| REQUIRED WORK |
This task is to restate all of the entries exactly.

| DATA SHOWN |
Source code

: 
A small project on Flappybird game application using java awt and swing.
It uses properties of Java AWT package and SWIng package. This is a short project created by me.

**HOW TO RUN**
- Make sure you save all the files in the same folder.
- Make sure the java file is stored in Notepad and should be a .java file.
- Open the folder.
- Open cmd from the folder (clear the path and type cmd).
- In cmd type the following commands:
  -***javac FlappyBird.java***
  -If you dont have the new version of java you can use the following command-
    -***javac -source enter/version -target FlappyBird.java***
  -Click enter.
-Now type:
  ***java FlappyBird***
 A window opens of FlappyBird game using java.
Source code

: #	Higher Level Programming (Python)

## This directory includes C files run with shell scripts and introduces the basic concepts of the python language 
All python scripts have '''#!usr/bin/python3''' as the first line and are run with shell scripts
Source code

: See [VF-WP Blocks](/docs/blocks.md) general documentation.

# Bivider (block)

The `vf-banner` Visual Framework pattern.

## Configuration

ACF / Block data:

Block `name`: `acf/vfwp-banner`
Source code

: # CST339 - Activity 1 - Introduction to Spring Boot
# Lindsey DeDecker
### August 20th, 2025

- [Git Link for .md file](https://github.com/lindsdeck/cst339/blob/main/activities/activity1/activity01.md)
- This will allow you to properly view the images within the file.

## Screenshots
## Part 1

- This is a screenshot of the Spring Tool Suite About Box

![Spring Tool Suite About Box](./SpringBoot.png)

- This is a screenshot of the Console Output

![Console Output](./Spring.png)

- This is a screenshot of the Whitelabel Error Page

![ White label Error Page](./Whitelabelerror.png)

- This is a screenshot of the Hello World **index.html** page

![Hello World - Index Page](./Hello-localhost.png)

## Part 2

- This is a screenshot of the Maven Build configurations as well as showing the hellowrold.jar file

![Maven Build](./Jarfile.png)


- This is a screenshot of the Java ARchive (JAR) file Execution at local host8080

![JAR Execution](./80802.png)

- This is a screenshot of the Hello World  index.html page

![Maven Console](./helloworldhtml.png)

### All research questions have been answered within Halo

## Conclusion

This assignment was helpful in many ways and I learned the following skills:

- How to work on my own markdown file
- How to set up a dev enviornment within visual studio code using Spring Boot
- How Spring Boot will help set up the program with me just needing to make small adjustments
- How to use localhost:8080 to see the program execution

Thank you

| SOLVED EXERCISE |
Source code

: 
A small project on Flappybird game application using java awt and swing.
It uses properties of Java AWT package and SWIng package. This is a short project created by me.

**HOW TO RUN**
- Make sure you save all the files in the same folder.
- Make sure the java file is stored in Notepad and should be a .java file.
- Open the folder.
- Open cmd from the folder (clear the path and type cmd).
- In cmd type the following commands:
  -***javac FlappyBird.java***
  -If you dont have the new version of java you can use the following command-
    -***javac -source enter/version -target FlappyBird.java***
  -Click enter.
-Now type:
  ***java FlappyBird***
 A window opens of FlappyBird game using java.
Source code

: #	Higher Level Programming (Python)

## This directory includes C files run with shell scripts and introduces the basic concepts of the python language 
All python scripts have '''#!usr/bin/python3''' as the first line and are run with shell scripts
Source code

: See [VF-WP Blocks](/docs/blocks.md) general documentation.

# Bivider (block)

The `vf-banner` Visual Framework pattern.

## Configuration

ACF / Block data:

Block `name`: `acf/vfwp-banner`
Source code

: # CST339 - Activity 1 - Introduction to Spring Boot
# Lindsey DeDecker
### August 20th, 2025

- [Git Link for .md file](https://github.com/lindsdeck/cst339/blob/main/activities/activity1/activity01.md)
- This will allow you to properly view the images within the file.

## Screenshots
## Part 1

- This is a screenshot of the Spring Tool Suite About Box

![Spring Tool Suite About Box](./SpringBoot.png)

- This is a screenshot of the Console Output

![Console Output](./Spring.png)

- This is a screenshot of the Whitelabel Error Page

![ White label Error Page](./Whitelabelerror.png)

- This is a screenshot of the Hello World **index.html** page

![Hello World - Index Page](./Hello-localhost.png)

## Part 2

- This is a screenshot of the Maven Build configurations as well as showing the hellowrold.jar file

![Maven Build](./Jarfile.png)


- This is a screenshot of the Java ARchive (JAR) file Execution at local host8080

![JAR Execution](./80802.png)

- This is a screenshot of the Hello World  index.html page

![Maven Console](./helloworldhtml.png)

### All research questions have been answered within Halo

## Conclusion

This assignment was helpful in many ways and I learned the following skills:

- How to work on my own markdown file
- How to set up a dev enviornment within visual studio code using Spring Boot
- How Spring Boot will help set up the program with me just needing to make small adjustments
- How to use localhost:8080 to see the program execution

Thank you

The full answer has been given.